5.3.2. Profiling Cache Usage with Cachegrind

Cachegrind simulates your program's interaction with a machine's cache hierarchy and (optionally) branch predictor. It tracks usage of the simulated first-level instruction and data caches to detect poor code interaction with this level of cache; and the last-level cache, whether that is a second- or third-level cache, in order to track access to main memory. As such, programs run with Cachegrind run twenty to one hundred times slower than when run normally.
To run Cachegrind, execute the following command, replacing program with the program you wish to profile with Cachegrind:
# valgrind --tool=cachegrind program
Cachegrind can gather the following statistics for the entire program, and for each function in the program:
  • first-level instruction cache reads (or instructions executed) and read misses, and last-level cache instruction read misses;
  • data cache reads (or memory reads), read misses, and last-level cache data read misses;
  • data cache writes (or memory writes), write misses, and last-level cache write misses;
  • conditional branches executed and mispredicted; and
  • indirect branches executed and mispredicted.
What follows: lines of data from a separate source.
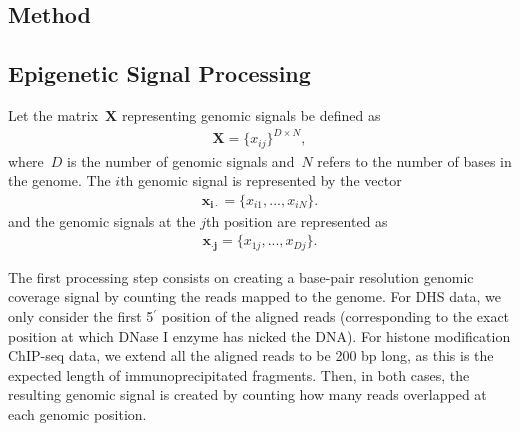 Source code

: \documentclass{bioinfo}
\begin{document}
\begin{methods}
\section{Method}
\label{sec:method}

\subsection{Epigenetic Signal Processing}
\label{sec:signal.processing}

Let the matrix~$\mathbf{X}$ representing genomic signals be defined as
\begin{align*}
    \mathbf{X} = {\{{x}_{ij}\}}^{D \times N},
\end{align*}
where~$ D $ is the number of genomic signals and~$N$ refers to the
number of bases in the genome. The $i$th genomic signal is
represented by the vector
\begin{align*}
    \mathbf{{x}_{i\cdot}} = \{{x}_{i1},...,{x}_{iN}\}.
\end{align*}
and the genomic signals at the $j$th position are represented as 
\begin{align*}
    \mathbf{{x}_{\cdot j}} = \{{x}_{1j},...,{x}_{Dj}\}.
\end{align*}

The first processing step consists on creating a base-pair resolution
genomic coverage signal by counting the reads mapped to the genome.
For DHS data, we only consider the first 5$^\prime$ position of
the aligned reads (corresponding to the exact position at which DNase
I enzyme has nicked the DNA). For histone modification ChIP-seq data,
we extend all the aligned {\color{red} reads to be 200 bp long}, as this is the
expected length of immunoprecipitated fragments. Then, in both cases,
the resulting genomic signal is created by counting how many
reads overlapped at each genomic position.


\end{methods}
\end{document}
Cachegrind prints summary information about these statistics to the console, and writes more detailed profiling information to a file (cachegrind.out.pid by default, where pid is the process ID of the program on which you ran Cachegrind). This file can be further processed by the accompanying cg_annotate tool, like so:
# cg_annotate cachegrind.out.pid

Note

cg_annotate can output lines longer than 120 characters, depending on the length of the path. To make the output clearer and easier to read, we recommend making your terminal window at least this wide before executing the aforementioned command.
You can also compare the profile files created by Cachegrind to make it simpler to chart program performance before and after a change. To do so, use the cg_diff command, replacing first with the initial profile output file, and second with the subsequent profile output file:
# cg_diff first second
This command produces a combined output file, which can be viewed in more detail with cg_annotate.
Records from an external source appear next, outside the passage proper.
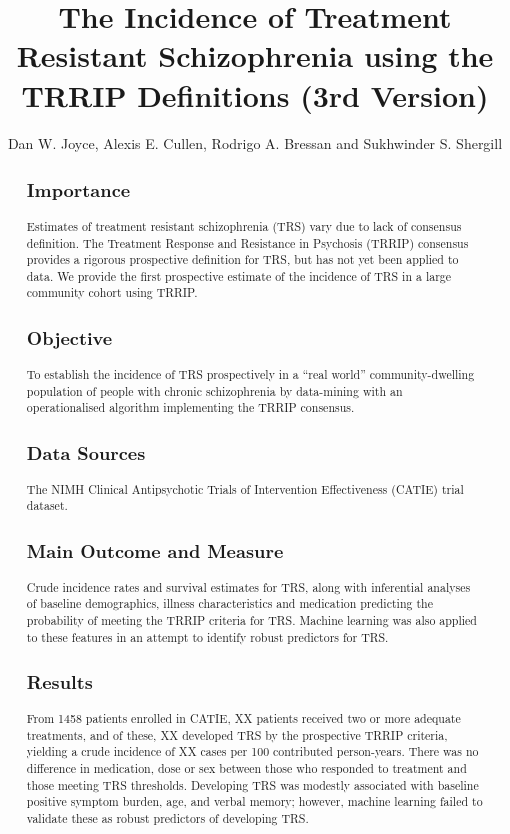 \documentclass[a4paper,nobib]{article}
\title{The Incidence of Treatment Resistant Schizophrenia using the TRRIP Definitions (3rd Version)}
\author{Dan W. Joyce, Alexis E. Cullen, Rodrigo A. Bressan and Sukhwinder S. Shergill}
\begin{document}
\maketitle

\begin{abstract}
\subsection*{Importance}
Estimates of treatment resistant schizophrenia (TRS) vary due to lack of consensus definition.  The Treatment Response and Resistance in Psychosis (TRRIP) consensus provides a rigorous prospective definition for TRS, but has not yet been applied to data.  We provide the first prospective estimate of the incidence of TRS in a large community cohort using TRRIP.
\subsection*{Objective}
To establish the incidence of TRS prospectively in a ``real world'' community-dwelling population of people with chronic schizophrenia by data-mining with an operationalised algorithm implementing the TRRIP consensus. 
\subsection*{Data Sources}
The NIMH Clinical Antipsychotic Trials of Intervention Effectiveness (CATIE) trial dataset.
\subsection*{Main Outcome and Measure}
Crude incidence rates and survival estimates for TRS, along with inferential analyses of baseline demographics, illness characteristics and medication predicting the probability of meeting the TRRIP criteria for TRS.  Machine learning was also applied to these features in an attempt to identify robust predictors for TRS.   
\subsection*{Results}
From 1458 patients enrolled in CATIE, XX patients received two or more adequate treatments, and of these, XX developed TRS by the prospective TRRIP criteria, yielding a crude incidence of XX cases per 100 contributed person-years. There was no difference in medication, dose or sex between those who responded to treatment and those meeting TRS thresholds. Developing TRS was modestly associated with baseline positive symptom burden, age, and verbal memory; however, machine learning failed to validate these as robust predictors of developing TRS.


\end{abstract}
\end{document}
Cachegrind supports a number of options to focus its output. Some of the options available are:
--I1
Specifies the size, associativity, and line size of the first-level instruction cache, separated by commas: --I1=size,associativity,line size.
--D1
Specifies the size, associativity, and line size of the first-level data cache, separated by commas: --D1=size,associativity,line size.
--LL
Specifies the size, associativity, and line size of the last-level cache, separated by commas: --LL=size,associativity,line size.
--cache-sim
Enables or disables the collection of cache access and miss counts. The default value is yes (enabled).
Note that disabling both this and --branch-sim leaves Cachegrind with no information to collect.
--branch-sim
Enables or disables the collection of branch instruction and misprediction counts. This is set to no (disabled) by default, since it slows Cachegrind by approximately 25 per-cent.
Note that disabling both this and --cache-sim leaves Cachegrind with no information to collect.
For a full list of options, refer to the documentation included at /usr/share/doc/valgrind-version/valgrind_manual.pdf.